NFL Draft Guru
Q: You covered the Dallas Cowboys from 1990 to 1991. Then you served the Dallas News as the NFL columnist. You became well known as the NFL Draft guru and highly respected for your mock drafts. Was the move to the NFL columnist something you decided or was it just an exciting opportunity you didn’t want to pass up?
A: The Morning News promoted me to columnist in 2011 and I offered to continue working the draft like I had always done if they would cut me back to two columns a week instead of three during March and April. But management told me to focus on columns, not the draft. In the newspaper world, you don’t turn down the opportunity to write a column.
Q: How were you able to be so spot on with your NFL mock drafts? What was the process? I read how you talked about gathering data and talking to scouts from various teams. What did you learn in that process, yourself? I recall you mentioning Ozzie Newsome to me once. Can you elaborate?
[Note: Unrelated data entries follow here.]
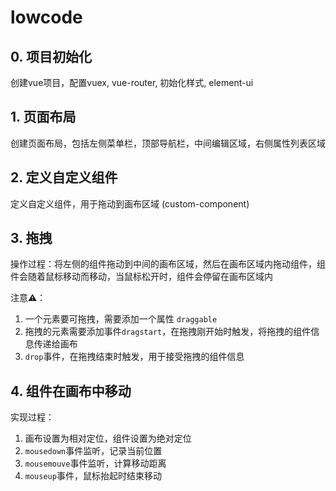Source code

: # lowcode

## 0. 项目初始化

创建vue项目，配置vuex, vue-router, 初始化样式, element-ui

## 1. 页面布局

创建页面布局，包括左侧菜单栏，顶部导航栏，中间编辑区域，右侧属性列表区域

## 2. 定义自定义组件

定义自定义组件，用于拖动到画布区域 (custom-component)

## 3. 拖拽

操作过程：将左侧的组件拖动到中间的画布区域，然后在画布区域内拖动组件，组件会随着鼠标移动而移动，当鼠标松开时，组件会停留在画布区域内

注意⚠️：

1. 一个元素要可拖拽，需要添加一个属性 `draggable`
2. 拖拽的元素需要添加事件`dragstart`，在拖拽刚开始时触发，将拖拽的组件信息传递给画布
3. `drop`事件，在拖拽结束时触发，用于接受拖拽的组件信息

## 4. 组件在画布中移动

实现过程：

1. 画布设置为相对定位，组件设置为绝对定位
2. `mousedown`事件监听，记录当前位置
3. `mousemouve`事件监听，计算移动距离
4. `mouseup`事件，鼠标抬起时结束移动

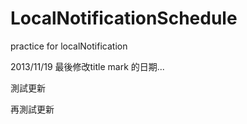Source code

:LocalNotificationSchedule
=========================

practice for localNotification

2013/11/19 最後修改title mark 的日期...

測試更新

再測試更新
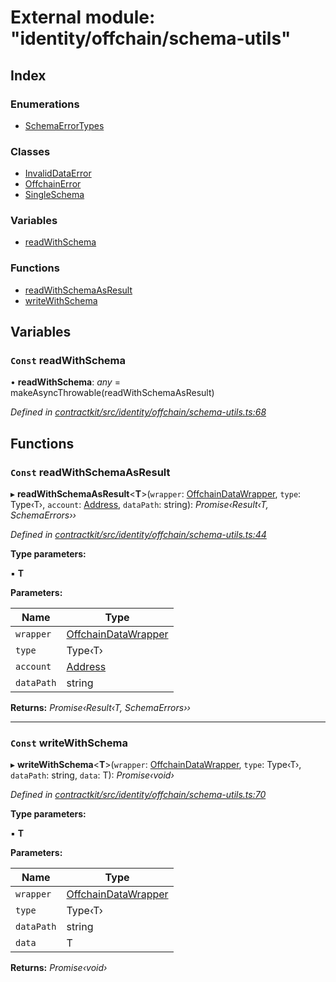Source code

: # External module: "identity/offchain/schema-utils"

## Index

### Enumerations

* [SchemaErrorTypes](../enums/_identity_offchain_schema_utils_.schemaerrortypes.md)

### Classes

* [InvalidDataError](../classes/_identity_offchain_schema_utils_.invaliddataerror.md)
* [OffchainError](../classes/_identity_offchain_schema_utils_.offchainerror.md)
* [SingleSchema](../classes/_identity_offchain_schema_utils_.singleschema.md)

### Variables

* [readWithSchema](_identity_offchain_schema_utils_.md#const-readwithschema)

### Functions

* [readWithSchemaAsResult](_identity_offchain_schema_utils_.md#const-readwithschemaasresult)
* [writeWithSchema](_identity_offchain_schema_utils_.md#const-writewithschema)

## Variables

### `Const` readWithSchema

• **readWithSchema**: *any* = makeAsyncThrowable(readWithSchemaAsResult)

*Defined in [contractkit/src/identity/offchain/schema-utils.ts:68](https://github.com/celo-org/celo-monorepo/blob/master/packages/contractkit/src/identity/offchain/schema-utils.ts#L68)*

## Functions

### `Const` readWithSchemaAsResult

▸ **readWithSchemaAsResult**<**T**>(`wrapper`: [OffchainDataWrapper](../classes/_identity_offchain_data_wrapper_.offchaindatawrapper.md), `type`: Type‹T›, `account`: [Address](_base_.md#address), `dataPath`: string): *Promise‹Result‹T, SchemaErrors››*

*Defined in [contractkit/src/identity/offchain/schema-utils.ts:44](https://github.com/celo-org/celo-monorepo/blob/master/packages/contractkit/src/identity/offchain/schema-utils.ts#L44)*

**Type parameters:**

▪ **T**

**Parameters:**

Name | Type |
------ | ------ |
`wrapper` | [OffchainDataWrapper](../classes/_identity_offchain_data_wrapper_.offchaindatawrapper.md) |
`type` | Type‹T› |
`account` | [Address](_base_.md#address) |
`dataPath` | string |

**Returns:** *Promise‹Result‹T, SchemaErrors››*

___

### `Const` writeWithSchema

▸ **writeWithSchema**<**T**>(`wrapper`: [OffchainDataWrapper](../classes/_identity_offchain_data_wrapper_.offchaindatawrapper.md), `type`: Type‹T›, `dataPath`: string, `data`: T): *Promise‹void›*

*Defined in [contractkit/src/identity/offchain/schema-utils.ts:70](https://github.com/celo-org/celo-monorepo/blob/master/packages/contractkit/src/identity/offchain/schema-utils.ts#L70)*

**Type parameters:**

▪ **T**

**Parameters:**

Name | Type |
------ | ------ |
`wrapper` | [OffchainDataWrapper](../classes/_identity_offchain_data_wrapper_.offchaindatawrapper.md) |
`type` | Type‹T› |
`dataPath` | string |
`data` | T |

**Returns:** *Promise‹void›*
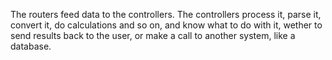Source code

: The routers feed data to the controllers. The controllers process it, parse it, convert it, do calculations and so on, and know what to do with it, wether to send results back to the user, or make a call to another system, like a database.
A: When the Morning News sports editor Dave Smith told me in my first year on the NFL beat to grade drafts, I figured I’d better know what I’m talking about if I’m going to undertake that responsibility. So I invested in the draft. I went to the combine in Indianapolis for the first time in 1992 and started meeting the scouts and personnel directors who were evaluating the players. I started building a network of sources who would tell me how they graded and evaluated players.
“That’s why my draft stuff was so accurate. It was never my opinion. It was the opinion of the men who would be drafting players…”
Over the course of the next decade I incorporated assistant coaches, head coaches, general managers and even an owner or two into my network. By the end of the decade, I had amassed more than 100 contacts with all 32 of the teams. I might have been the only guy during the entire draft season that talked to every team. I didn’t watch any film.
I wasn’t a scout or a talent evaluator. I was a writer. So I talked to the men who did evaluate talent for a living and built my position boards, Top 100 boards and mock drafts based on the information I gathered from them. That’s why my draft stuff was so accurate. It was never my opinion. It was the opinion of the men who would be drafting players. I was building a consensus draft board each spring. One GM told me he considered me the NFL’s 33rd team – because my draft board was the consensus.